In fact, no one can be sure of the actual size, nature, and readiness of the North Korea arsenal — or the degree to which it is coordinated and effectively aimed. Much less does anyone know how well North Korea’s guns have been pre-targeted by American and South Korean planes, counter-batteries, and missiles.
Seoul itself is a huge city of 10 million urban residents. Indeed, greater Seoul and its population of some 24 million are sprawled out over a vast area of more than 250 square miles. The idea that the North Korean military could destroy the world’s third-most-populated metropolitan area in minutes with conventional weapons is unproven.
Take the example of Israel and its existential enemies. The Iranians now claim that their Hezbollah proxies in Lebanon have targeted 80,000 rockets at Tel Aviv. Israel’s enemies brag that together they could bombard the tiny country with 200,000 rockets and missiles in a matter of minutes should Israel ever again go to war.
In the 2006 Lebanon war, Hezbollah and terrorist forces on the West Bank boasted that they had launched more than 8,000 rockets into Israeli cities. Israel claimed the number was closer to 4,000. The entire population of Israel in 2006 was then less than half of greater Seoul. Yet in total, some 40 to 50 Israelis lost their lives to rocket attacks in 2006. The rocket strategy of Iran, Hezbollah, and Hamas did not deter Israeli military operations, nor did it much affect Israel’s strategic options.
Seoul may well be vulnerable to conventional artillery or rocket strikes. But the usual assessments that the city would be destroyed in minutes by North Korea and therefore the South Korean government is now held hostage in its strategic choices are probably not true.
We are told that China has few choices in restraining North Korea’s nuclear arsenal. But without Chinese money, trade, and technology, North Korea would today have no nuclear-tipped missiles.
Beijing enjoys playing dumb from time to time as it unleashes North Korea to threaten the West and consume American time, money, and military resources in Asia and the Pacific. In truth, China has as much leverage over North Korea as the United States would have over South Korea should it ever choose to set off missiles all over the South China Sea and brag about targeting nearby Chinese cities with nuclear weapons.
The American options for pressuring the Chinese and the North Koreans, short of war, are said to be few. Most likely, they are almost endless.
The United States could expel rich elites of the Chinese Communist Party and their children from U.S soil and universities. It could ban Chinese citizens from buying U.S. property.
America could ratchet up trade sanctions against China, and embargo (or blockade) all commerce with North Korea.
The U.S. could declare solidarity with India in its border disputes with China, organize South Pacific and Asian countries to resist China’s illegal building of bases in the Spratly Islands, and triangulate with Russia over mutual worries about Chinese expansionism.
Massive new regional missile-defense efforts might result in neither China nor North Korea maintaining a first-strike capability over its neighbors.

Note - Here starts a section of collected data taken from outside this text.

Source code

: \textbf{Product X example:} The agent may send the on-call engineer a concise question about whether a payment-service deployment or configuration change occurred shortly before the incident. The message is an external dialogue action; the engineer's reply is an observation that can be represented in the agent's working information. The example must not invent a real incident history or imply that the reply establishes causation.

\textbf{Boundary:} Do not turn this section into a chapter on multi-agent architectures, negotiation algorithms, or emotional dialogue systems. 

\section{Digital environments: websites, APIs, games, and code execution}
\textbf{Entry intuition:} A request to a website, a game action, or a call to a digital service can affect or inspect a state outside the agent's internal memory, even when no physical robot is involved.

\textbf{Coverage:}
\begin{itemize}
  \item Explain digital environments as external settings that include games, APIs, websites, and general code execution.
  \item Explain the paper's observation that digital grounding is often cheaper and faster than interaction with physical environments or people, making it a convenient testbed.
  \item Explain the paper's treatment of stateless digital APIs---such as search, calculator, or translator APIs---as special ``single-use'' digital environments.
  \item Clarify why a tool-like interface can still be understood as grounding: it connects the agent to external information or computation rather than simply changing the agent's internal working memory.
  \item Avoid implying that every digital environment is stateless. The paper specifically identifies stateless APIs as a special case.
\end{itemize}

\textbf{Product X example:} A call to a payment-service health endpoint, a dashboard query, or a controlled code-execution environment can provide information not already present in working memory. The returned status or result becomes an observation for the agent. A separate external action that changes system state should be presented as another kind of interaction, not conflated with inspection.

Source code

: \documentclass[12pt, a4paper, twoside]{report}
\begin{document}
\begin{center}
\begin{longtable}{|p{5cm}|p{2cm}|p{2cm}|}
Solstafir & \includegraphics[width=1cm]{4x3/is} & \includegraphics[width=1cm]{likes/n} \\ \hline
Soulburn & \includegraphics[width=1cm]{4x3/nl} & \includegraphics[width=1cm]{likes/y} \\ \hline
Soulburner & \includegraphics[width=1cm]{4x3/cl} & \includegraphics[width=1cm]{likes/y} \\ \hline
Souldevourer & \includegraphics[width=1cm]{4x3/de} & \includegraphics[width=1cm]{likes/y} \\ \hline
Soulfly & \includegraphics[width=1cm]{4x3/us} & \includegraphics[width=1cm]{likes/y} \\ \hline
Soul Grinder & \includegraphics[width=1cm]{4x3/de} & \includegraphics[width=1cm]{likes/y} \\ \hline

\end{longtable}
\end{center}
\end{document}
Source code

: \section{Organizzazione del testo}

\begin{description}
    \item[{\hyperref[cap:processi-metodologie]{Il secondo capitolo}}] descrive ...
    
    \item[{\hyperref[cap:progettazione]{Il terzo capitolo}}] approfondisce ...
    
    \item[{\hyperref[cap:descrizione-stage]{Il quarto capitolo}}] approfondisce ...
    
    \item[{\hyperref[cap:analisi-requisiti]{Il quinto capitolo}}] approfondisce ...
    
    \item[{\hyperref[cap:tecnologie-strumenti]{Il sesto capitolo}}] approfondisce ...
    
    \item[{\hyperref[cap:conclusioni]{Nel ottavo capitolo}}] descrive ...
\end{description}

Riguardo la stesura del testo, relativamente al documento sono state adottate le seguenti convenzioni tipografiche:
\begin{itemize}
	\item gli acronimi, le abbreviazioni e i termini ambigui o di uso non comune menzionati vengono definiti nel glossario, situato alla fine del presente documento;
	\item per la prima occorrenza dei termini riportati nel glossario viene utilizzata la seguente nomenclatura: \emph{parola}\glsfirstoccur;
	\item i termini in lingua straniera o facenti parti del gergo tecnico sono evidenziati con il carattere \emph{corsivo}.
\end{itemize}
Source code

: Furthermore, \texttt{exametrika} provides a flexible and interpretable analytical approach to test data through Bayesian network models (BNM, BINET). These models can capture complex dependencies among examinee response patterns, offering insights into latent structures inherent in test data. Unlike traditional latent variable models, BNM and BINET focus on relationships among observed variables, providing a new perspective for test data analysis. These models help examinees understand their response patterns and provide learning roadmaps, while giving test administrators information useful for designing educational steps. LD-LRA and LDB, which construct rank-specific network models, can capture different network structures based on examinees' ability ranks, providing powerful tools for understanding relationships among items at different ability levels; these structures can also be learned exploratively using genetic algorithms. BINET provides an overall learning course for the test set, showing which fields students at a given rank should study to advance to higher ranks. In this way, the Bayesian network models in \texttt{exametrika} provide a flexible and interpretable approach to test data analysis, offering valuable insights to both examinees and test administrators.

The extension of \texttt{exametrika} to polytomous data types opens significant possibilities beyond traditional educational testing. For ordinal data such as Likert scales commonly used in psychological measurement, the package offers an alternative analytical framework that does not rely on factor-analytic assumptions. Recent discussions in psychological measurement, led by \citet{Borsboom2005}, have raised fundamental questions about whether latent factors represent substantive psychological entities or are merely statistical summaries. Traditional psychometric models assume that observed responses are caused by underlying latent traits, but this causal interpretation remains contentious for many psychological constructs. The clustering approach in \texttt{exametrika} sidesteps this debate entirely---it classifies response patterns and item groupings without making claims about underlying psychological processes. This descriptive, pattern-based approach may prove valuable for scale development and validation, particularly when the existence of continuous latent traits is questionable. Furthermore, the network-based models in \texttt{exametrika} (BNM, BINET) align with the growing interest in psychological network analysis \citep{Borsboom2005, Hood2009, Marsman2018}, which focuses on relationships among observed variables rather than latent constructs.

The last-ditch lever is allowing Japan, South Korea, or perhaps even Taiwan to go nuclear. America’s problems with North Korea would pale in comparison to China’s dilemma of dealing with three democratic nuclear states nearby.
It is not set in stone that either South Korea or the United States must spend the rest of eternity targeted with nuclear missiles by an unhinged dynasty in North Korea. There are economic, military, and diplomatic options other than all-out war that can dismantle North Korea’s nuclear weapons — our strategic goal.
We are in the middle, not at the end, of a long North Korean crisis. But we need to ensure that worries over how the crisis escalates will be all Chinese and North Korean — and not our own.
– Victor Davis Hanson is a classicist and historian at the Hoover Institution, Stanford University, and the author of The Second World Wars: How the First Global Conflict Was Fought and Won. You can reach him by e-mailing authorvdh@gmail.com. © 2017 Tribune Content Agency, LLC.
Comments are closed.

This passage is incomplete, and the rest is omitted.